Mi sembra giusto andare ad un incontro istituzionale delle opposizioni con
il governo. Mi sembra ancor più giusto, in quella sede, sostenere che, al
di là delle diverse posizioni sulla guerra e sul ritiro delle truppe, vada
fatta ogni cosa per ottenere la liberazione delle volontarie e dei
volontari e di qualsiasi ostaggio e sequestrato. Non ho dubbi sul fatto che
in quell'incontro, e sottolineo in quell'incontro, sarebbe stato privo di
senso politico chiedere al governo il ritiro delle truppe subordinando a
questa richiesta ogni interlocuzione con il governo. Dire che la questione
guerra e la questione liberazione delle due volontarie sono dimensioni
diverse non equivale a dire che si sospende la richiesta del ritiro in
attesa della liberazione, né che fra le due cose esiste una gerarchia.
Almeno così io ho interpretato fin da subito le parole di Bertinotti
nonostante il titolo dell'intervista "Ora salviamo le ragazze del ritiro
riparleremo dopo". Ovviamente fra guerra e sequestri esiste un rapporto, un
nesso ed anche una consequenzialità. Ripeto che, volendo, il porsi, in un
rapporto politico con il governo, il tema delle diverse dimensioni del
problema e dei problemi può perfino essere considerato più efficace al fine
di agire contemporaneamente sui due lati della questione.

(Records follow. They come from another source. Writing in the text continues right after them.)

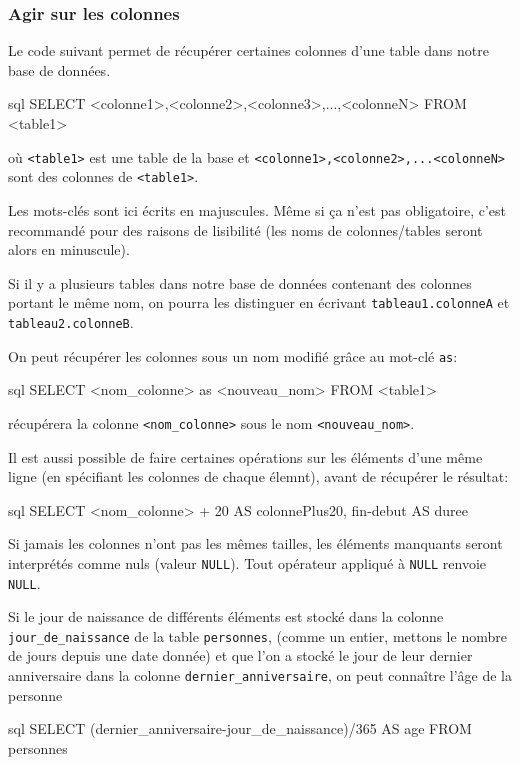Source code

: \documentclass[a4paper]{scrartcl}
\begin{document}
			\subsubsection{Agir sur les colonnes}
				\semidef Le code suivant permet de récupérer certaines colonnes d'une table dans notre base de données.
				\begin{code}{sql}
					SELECT <colonne1>,<colonne2>,<colonne3>,...,<colonneN>
					FROM <table1>
				\end{code}
				où \texttt{<table1>} est une table de la base et \texttt{<colonne1>,<colonne2>,...<colonneN>} sont des colonnes de \texttt{<table1>}.

				\rem Les mots-clés sont ici écrits en majuscules. Même si ça n'est pas obligatoire, c'est recommandé pour des raisons de lisibilité
				(les noms de colonnes/tables seront alors en minuscule).
				
				\rem Si il y a plusieurs tables dans notre base de données contenant des colonnes portant le même nom,
				on pourra les distinguer en écrivant \texttt{tableau1.colonneA} et \texttt{tableau2.colonneB}.
				
				\semidef On peut récupérer les colonnes sous un nom modifié grâce au mot-clé \texttt{as}:
				\begin{code}{sql} 
					SELECT <nom_colonne> as <nouveau_nom>
					FROM <table1>
				\end{code}
				récupérera la colonne \texttt{<nom\_colonne>} sous le nom \texttt{<nouveau\_nom>}.

				Il est aussi possible de faire certaines opérations sur les éléments d'une même ligne (en spécifiant les colonnes de chaque élemnt), avant de récupérer le résultat:
				\begin{code}{sql}
					SELECT <nom_colonne> + 20 AS colonnePlus20, fin-debut AS duree
				\end{code}

				\rem Si jamais les colonnes n'ont pas les mêmes tailles, les éléments manquants seront interprétés comme nuls (valeur \texttt{NULL}).
				Tout opérateur appliqué à \texttt{NULL} renvoie \texttt{NULL}.

				\exemple Si le jour de naissance de différents éléments est stocké dans la colonne \texttt{jour\_de\_naissance} de la table \texttt{personnes},
				(comme un entier, mettons le nombre de jours depuis une date donnée)
				et que l'on a stocké le jour de leur dernier anniversaire dans la colonne \texttt{dernier\_anniversaire},
				on peut connaître l'âge de la personne
				\begin{code}{sql}
					SELECT (dernier_anniversaire-jour_de_naissance)/365 AS age
					FROM personnes 
				\end{code}
\end{document}
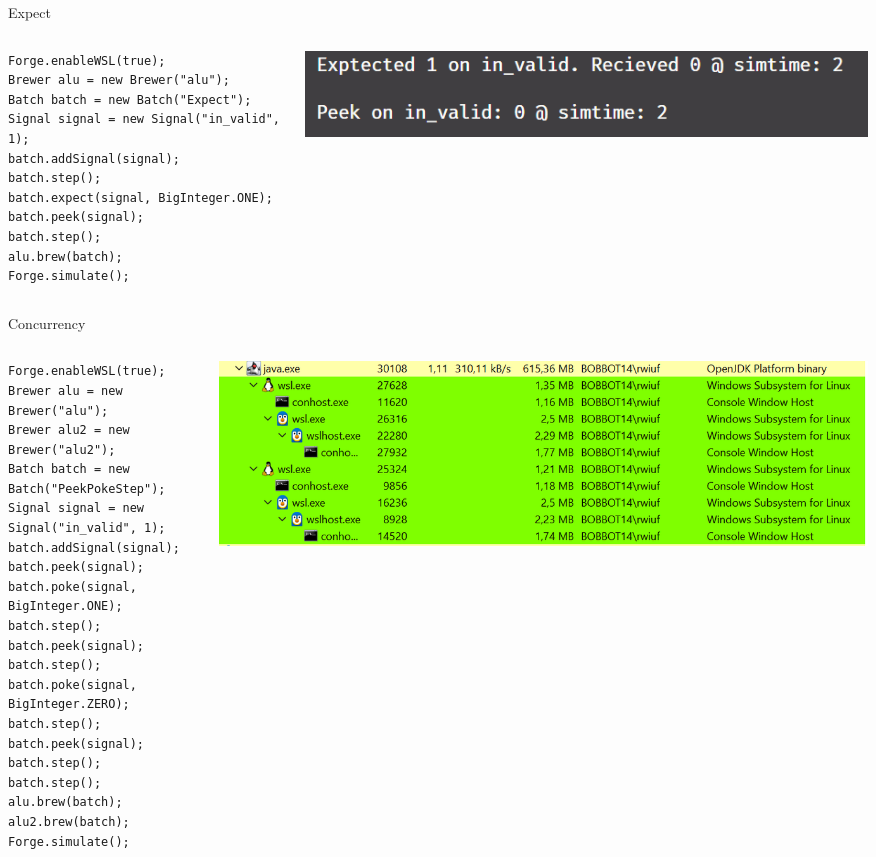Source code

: \documentclass[aspectratio=169, handout]{beamer}
\begin{document}
\begin{frame}[containsverbatim]{Expect}
    \begin{columns}
        \begin{column}{.45\textwidth}
            \begin{verbatim}
Forge.enableWSL(true);
Brewer alu = new Brewer("alu");
Batch batch = new Batch("Expect");
Signal signal = new Signal("in_valid", 1);
batch.addSignal(signal);
batch.step();
batch.expect(signal, BigInteger.ONE);
batch.peek(signal);
batch.step();
alu.brew(batch);
Forge.simulate();
            \end{verbatim}
        \end{column}
        \begin{column}{.45\textwidth}
            \includegraphics[width=\columnwidth]{graphics/expectConsole.png}
        \end{column}
    \end{columns}
\end{frame}
\begin{frame}[containsverbatim]{Concurrency}
    \begin{columns}
        \begin{column}{.45\textwidth}
            \begin{verbatim}
Forge.enableWSL(true);
Brewer alu = new Brewer("alu");
Brewer alu2 = new Brewer("alu2");
Batch batch = new Batch("PeekPokeStep");
Signal signal = new Signal("in_valid", 1);
batch.addSignal(signal);
batch.peek(signal);
batch.poke(signal, BigInteger.ONE);
batch.step();
batch.peek(signal);
batch.step();
batch.poke(signal, BigInteger.ZERO);
batch.step();
batch.peek(signal);
batch.step();
batch.step();
alu.brew(batch);
alu2.brew(batch);
Forge.simulate();
            \end{verbatim}
        \end{column}
        \begin{column}{.45\textwidth}
            \includegraphics[width=\columnwidth]{graphics/concurrency.png}
        \end{column}
    \end{columns}
\end{frame}
\end{document}
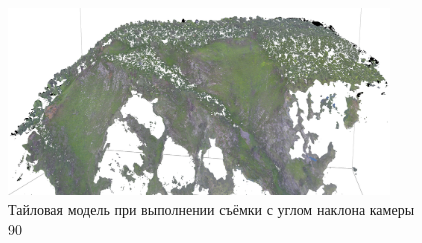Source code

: \begin{figure}[h!]
  \begin{center}
    \includegraphics[width=0.9\textwidth]{authors/efremov-fig1.png}
  \end{center}
  \caption{Тайловая модель при выполнении съёмки с углом наклона камеры 90\dg}
  \label{fig:efremov-fig1}
\end{figure}
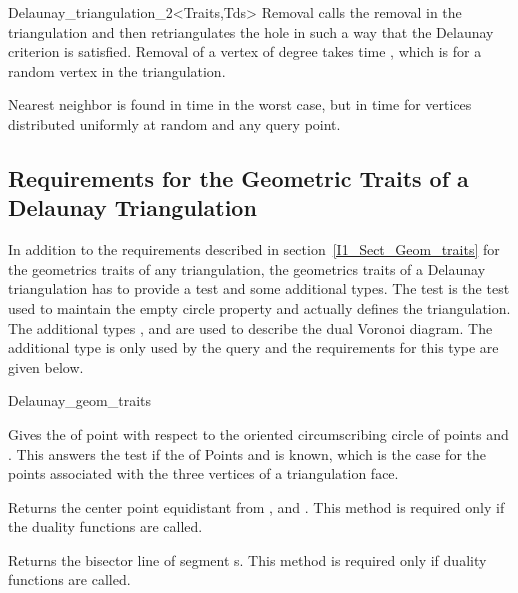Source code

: \begin{ccClassTemplate} {Delaunay_triangulation_2<Traits,Tds>}
Removal calls the removal in the triangulation and then retriangulates
the hole in such a way that  the Delaunay criterion is satisfied. Removal of a
vertex of degree  takes time ,
which is  for a random
vertex in the triangulation.

Nearest neighbor is found in time  in the
worst case, but in time 
for vertices distributed uniformly at random  and any query point. 

\end{ccClassTemplate} 

\subsection{Requirements for the Geometric Traits of a Delaunay Triangulation}
\label{I1_Sect_Delaunay_geom_traits}

In addition to the requirements described in section~\ref{I1_Sect_Geom_traits}
for the geometrics traits of any triangulation,
the geometrics traits of a Delaunay triangulation
has to  provide a  test
and some additional types.
The  test is the test used to maintain the
empty circle property and actually defines the triangulation.
The additional types , 
and  are used to describe the dual Voronoi diagram.
The additional  type is only used by the
 query and the requirements for this type
are given below.
\begin{ccClass}{Delaunay_geom_traits}

\ccTypes
{}
\ccThreeToTwo
{}
\ccGlue
{}
\ccGlue
{}

\ccOperations
{}
{Gives the  of point  with respect to
the oriented circumscribing circle of  points  and .
This answers the   test if the 
of  Points  and  is known,
which is the case for the points associated with the three
vertices of a triangulation face.} 

 { Returns the center point equidistant from ,  and
. This method is required only if the duality functions are called.}

{Returns the bisector line of segment s. This method is required only if duality functions
are called.}

\end{ccClass}

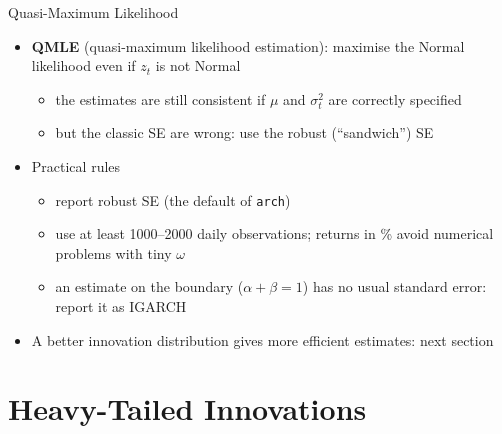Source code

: \begin{frame}{Quasi-Maximum Likelihood}
\itemsize{\small}
\begin{itemize}
    \item \textbf{QMLE} (quasi-maximum likelihood estimation): maximise the Normal likelihood even if $z_t$ is not Normal
    \begin{itemize}
        \item the estimates are still consistent if $\mu$ and $\sigma_t^2$ are correctly specified 
        \item but the classic SE are wrong: use the robust (``sandwich'') SE
    \end{itemize}
    \item Practical rules
    \begin{itemize}
        \item report robust SE (the default of \texttt{arch})
        \item use at least 1000--2000 daily observations; returns in \% avoid numerical problems with tiny $\omega$
        \item an estimate on the boundary ($\alpha + \beta = 1$) has no usual standard error: report it as IGARCH
    \end{itemize}
    \item A better innovation distribution gives more efficient estimates: next section
\end{itemize}
\end{frame}


\section{Heavy-Tailed Innovations}

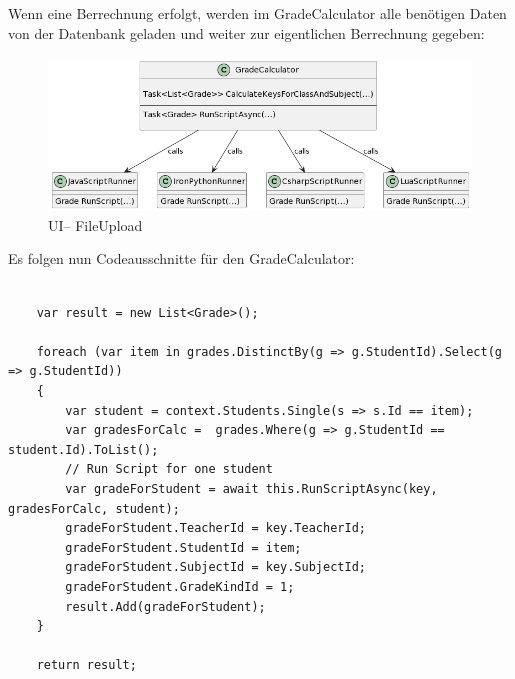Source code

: Wenn eine Berrechnung erfolgt, werden im GradeCalculator alle benötigen Daten von der Datenbank geladen und weiter zur eigentlichen Berrechnung gegeben:

\begin{figure}[H]
    \centering
    \includegraphics[scale=0.5]{pics/LogicClassDiagram.png}
    \caption{UI-- FileUpload}
    \label{fig:impl:Logic}
\end{figure}
\newpage
{}
Es folgen nun Codeausschnitte für den GradeCalculator: 

\begin{lstlisting}[language={[Sharp]C}, caption=Code for loading data for Calculation, label=lst:imp:calc]
                 
    var result = new List<Grade>();

    foreach (var item in grades.DistinctBy(g => g.StudentId).Select(g => g.StudentId))
    {
        var student = context.Students.Single(s => s.Id == item);
        var gradesForCalc =  grades.Where(g => g.StudentId == student.Id).ToList();
        // Run Script for one student
        var gradeForStudent = await this.RunScriptAsync(key, gradesForCalc, student);
        gradeForStudent.TeacherId = key.TeacherId;
        gradeForStudent.StudentId = item;
        gradeForStudent.SubjectId = key.SubjectId;
        gradeForStudent.GradeKindId = 1;
        result.Add(gradeForStudent);
    }

    return result;

\end{lstlisting}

Detto questo,
anche per chiarire che non sono iscritto al partito dei critici in
malafede, dei finti "radicali e coerenti" e dei finti dubbiosi, passo, non
volentieri, ad esprimere le mie critiche, per quello che valgono.
Lasciamo da un lato le speculari critiche ed apprezzamenti della "svolta"
di cui parlano, per esempio, Casarini da un lato e una vera folla di figuri
del centrosinistra dall'altro, guerrafondai ieri, finti pacifisti oggi e
guerrafondai domani. I giochetti che stanno dietro a queste cose sono
piuttosto scoperti, oltre che miserevoli. Io ho letto, però, diverse prese
di posizione animate da dubbi, perplessità e critiche, cito a mò di esempio
quella di Pierluigi Sullo, che denunciano, fondate o meno che siano, un
problema politico. Non un incidente, un'incomprensione o il frutto di una
qualche confusione. Bensì un problema politico di primaria grandezza.
Trovarsi fuori sintonia con parti importanti del movimento è qualcosa di
molto serio che necessita, a mio modesto avviso, di un chiarimento
politico, come chiede più che correttamente Francesco Caruso, e non solo di
un'interpretazione autentica di un'intervista a "Repubblica".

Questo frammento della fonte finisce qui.